April is the time to get your gardens cleaned out!

  • Rake out the old leaves and put them in your compost pile.  They will add excellent organic matter to your compost. 

  • You should be seeing spring bulbs start to pop up: Daffodils, Crocus, Snowdrops, Allium and Tulip greens should be appearing.  Watch not to tear the new soft leaves with your garden rake!  Deer getting your Tulips?  Try using Deer Scram.  I relied on this product to keep deer away from my clients gardens when I owned my landscaping business.

  • Don't cut the dead-looking stems off of your Endless Summer Hydrangea or you will sacrifice early summer blooms.  Only cut stems if you know they are dead (brown and brittle all the way through the stem). 

  • Don't decide to finally prune your Forsythia bushes now or you will remove the blooms. 

  • Best time to prune flowering shrubs?  Right after they flower.  

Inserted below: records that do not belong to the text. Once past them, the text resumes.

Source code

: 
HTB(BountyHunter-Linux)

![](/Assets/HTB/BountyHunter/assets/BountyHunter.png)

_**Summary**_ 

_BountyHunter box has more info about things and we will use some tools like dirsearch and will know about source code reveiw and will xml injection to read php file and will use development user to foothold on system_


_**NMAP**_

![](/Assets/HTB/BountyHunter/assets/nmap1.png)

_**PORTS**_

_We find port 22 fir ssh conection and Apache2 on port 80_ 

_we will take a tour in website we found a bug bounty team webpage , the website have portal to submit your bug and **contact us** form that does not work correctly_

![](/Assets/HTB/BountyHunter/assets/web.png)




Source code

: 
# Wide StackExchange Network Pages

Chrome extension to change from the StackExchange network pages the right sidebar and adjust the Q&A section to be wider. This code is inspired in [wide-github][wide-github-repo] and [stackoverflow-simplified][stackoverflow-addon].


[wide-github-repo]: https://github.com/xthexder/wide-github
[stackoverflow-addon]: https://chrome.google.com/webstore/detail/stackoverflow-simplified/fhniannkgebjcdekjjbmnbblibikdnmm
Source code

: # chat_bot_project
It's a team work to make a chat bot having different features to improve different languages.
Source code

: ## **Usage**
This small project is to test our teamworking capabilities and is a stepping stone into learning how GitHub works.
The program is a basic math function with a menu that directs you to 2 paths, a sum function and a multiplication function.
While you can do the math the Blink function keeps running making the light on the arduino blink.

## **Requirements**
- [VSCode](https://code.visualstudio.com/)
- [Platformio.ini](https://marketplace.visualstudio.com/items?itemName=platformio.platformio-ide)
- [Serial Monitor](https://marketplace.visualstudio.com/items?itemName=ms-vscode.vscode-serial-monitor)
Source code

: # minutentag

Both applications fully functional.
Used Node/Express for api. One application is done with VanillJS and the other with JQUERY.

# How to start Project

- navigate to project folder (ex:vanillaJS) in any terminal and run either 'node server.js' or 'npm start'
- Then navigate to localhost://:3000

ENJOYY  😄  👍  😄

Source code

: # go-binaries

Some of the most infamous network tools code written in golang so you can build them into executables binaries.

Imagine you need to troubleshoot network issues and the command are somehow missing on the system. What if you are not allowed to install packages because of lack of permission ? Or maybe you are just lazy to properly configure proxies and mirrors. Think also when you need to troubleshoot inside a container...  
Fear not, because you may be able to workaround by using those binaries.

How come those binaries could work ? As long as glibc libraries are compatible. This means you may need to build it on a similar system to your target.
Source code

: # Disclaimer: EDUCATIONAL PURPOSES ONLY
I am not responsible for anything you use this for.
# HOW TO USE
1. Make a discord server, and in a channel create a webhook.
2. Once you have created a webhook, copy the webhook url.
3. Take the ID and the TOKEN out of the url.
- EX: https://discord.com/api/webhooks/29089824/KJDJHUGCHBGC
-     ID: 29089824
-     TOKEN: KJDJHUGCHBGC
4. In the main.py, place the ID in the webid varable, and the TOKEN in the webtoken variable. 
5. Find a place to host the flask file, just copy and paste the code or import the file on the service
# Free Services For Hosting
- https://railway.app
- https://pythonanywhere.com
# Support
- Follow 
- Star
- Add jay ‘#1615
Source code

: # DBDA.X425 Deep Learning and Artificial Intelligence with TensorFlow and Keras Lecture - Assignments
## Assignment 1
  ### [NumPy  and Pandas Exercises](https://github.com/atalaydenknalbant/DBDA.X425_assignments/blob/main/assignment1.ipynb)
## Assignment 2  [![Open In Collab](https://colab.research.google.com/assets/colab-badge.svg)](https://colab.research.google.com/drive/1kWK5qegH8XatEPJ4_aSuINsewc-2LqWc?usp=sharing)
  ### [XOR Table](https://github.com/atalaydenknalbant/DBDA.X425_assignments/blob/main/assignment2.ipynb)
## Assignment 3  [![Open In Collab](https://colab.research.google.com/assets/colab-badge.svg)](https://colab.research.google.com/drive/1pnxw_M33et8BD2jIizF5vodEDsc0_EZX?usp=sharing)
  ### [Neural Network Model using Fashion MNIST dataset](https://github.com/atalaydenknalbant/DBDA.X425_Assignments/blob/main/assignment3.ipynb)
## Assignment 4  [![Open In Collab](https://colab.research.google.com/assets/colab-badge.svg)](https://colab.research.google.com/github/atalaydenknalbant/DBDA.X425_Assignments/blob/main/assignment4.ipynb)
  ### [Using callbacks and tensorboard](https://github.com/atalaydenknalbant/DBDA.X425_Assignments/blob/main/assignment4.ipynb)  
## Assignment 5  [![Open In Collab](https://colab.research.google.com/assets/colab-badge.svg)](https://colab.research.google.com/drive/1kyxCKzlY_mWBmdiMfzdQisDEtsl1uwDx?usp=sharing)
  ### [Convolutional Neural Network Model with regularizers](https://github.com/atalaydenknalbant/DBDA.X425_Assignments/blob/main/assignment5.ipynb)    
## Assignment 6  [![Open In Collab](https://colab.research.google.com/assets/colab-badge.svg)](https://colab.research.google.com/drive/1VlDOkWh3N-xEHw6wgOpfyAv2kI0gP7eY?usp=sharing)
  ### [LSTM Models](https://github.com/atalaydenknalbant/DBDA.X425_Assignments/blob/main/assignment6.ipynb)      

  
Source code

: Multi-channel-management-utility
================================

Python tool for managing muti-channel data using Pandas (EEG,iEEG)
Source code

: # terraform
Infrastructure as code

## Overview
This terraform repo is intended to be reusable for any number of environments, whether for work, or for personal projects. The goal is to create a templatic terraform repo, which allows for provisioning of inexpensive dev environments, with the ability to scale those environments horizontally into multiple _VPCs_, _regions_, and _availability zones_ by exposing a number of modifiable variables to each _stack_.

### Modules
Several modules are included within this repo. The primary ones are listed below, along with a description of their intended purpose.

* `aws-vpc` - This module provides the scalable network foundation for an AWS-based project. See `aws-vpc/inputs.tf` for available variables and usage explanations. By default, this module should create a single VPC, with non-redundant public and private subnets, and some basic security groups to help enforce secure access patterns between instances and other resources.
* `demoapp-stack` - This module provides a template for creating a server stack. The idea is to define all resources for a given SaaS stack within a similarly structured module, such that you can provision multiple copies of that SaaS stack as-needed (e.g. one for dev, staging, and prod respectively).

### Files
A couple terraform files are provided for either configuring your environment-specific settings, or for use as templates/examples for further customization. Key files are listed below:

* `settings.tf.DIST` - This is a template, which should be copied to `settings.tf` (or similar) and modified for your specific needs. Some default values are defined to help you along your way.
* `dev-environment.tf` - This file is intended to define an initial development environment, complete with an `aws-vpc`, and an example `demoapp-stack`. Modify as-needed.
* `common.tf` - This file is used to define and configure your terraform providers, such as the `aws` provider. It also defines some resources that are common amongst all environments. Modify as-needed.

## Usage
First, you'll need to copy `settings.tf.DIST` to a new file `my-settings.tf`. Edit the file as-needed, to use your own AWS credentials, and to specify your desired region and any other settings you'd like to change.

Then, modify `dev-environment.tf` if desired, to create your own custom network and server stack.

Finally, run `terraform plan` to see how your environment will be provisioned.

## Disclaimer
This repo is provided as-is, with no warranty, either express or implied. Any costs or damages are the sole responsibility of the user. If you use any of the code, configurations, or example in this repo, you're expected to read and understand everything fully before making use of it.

Planting time: What? It's too early!  Well, it's not too early for peas! 

  • Peas can be planted as soon as you can work the soil in spring.  Plant in succession for continual harvest. 

  • Also in the vegetable garden, the garlic you hopefully remembered to plant last fall is showing signs of greenery. Did you forget?  I've done that too, then planted my garlic bulbs in late March/early April for successful heads of garlic come summer (though maybe somewhat smaller than usual). 

  • Lettuces and kale are also cool weather crops. 

May:

Those weeds are popping up everywhere, especially with all this wet weather.  Our favorite tools here at Daisy Hollow Farm are the saddle hoe and the soil knife!  

 

  • Deer problems?  Fencing them out of your gardens is a near fool-proof way of keeping them from munching your plants.  Check out my comprehensive list of deer resistant plants that I compiled during my 14 year tenure as a landscape designer.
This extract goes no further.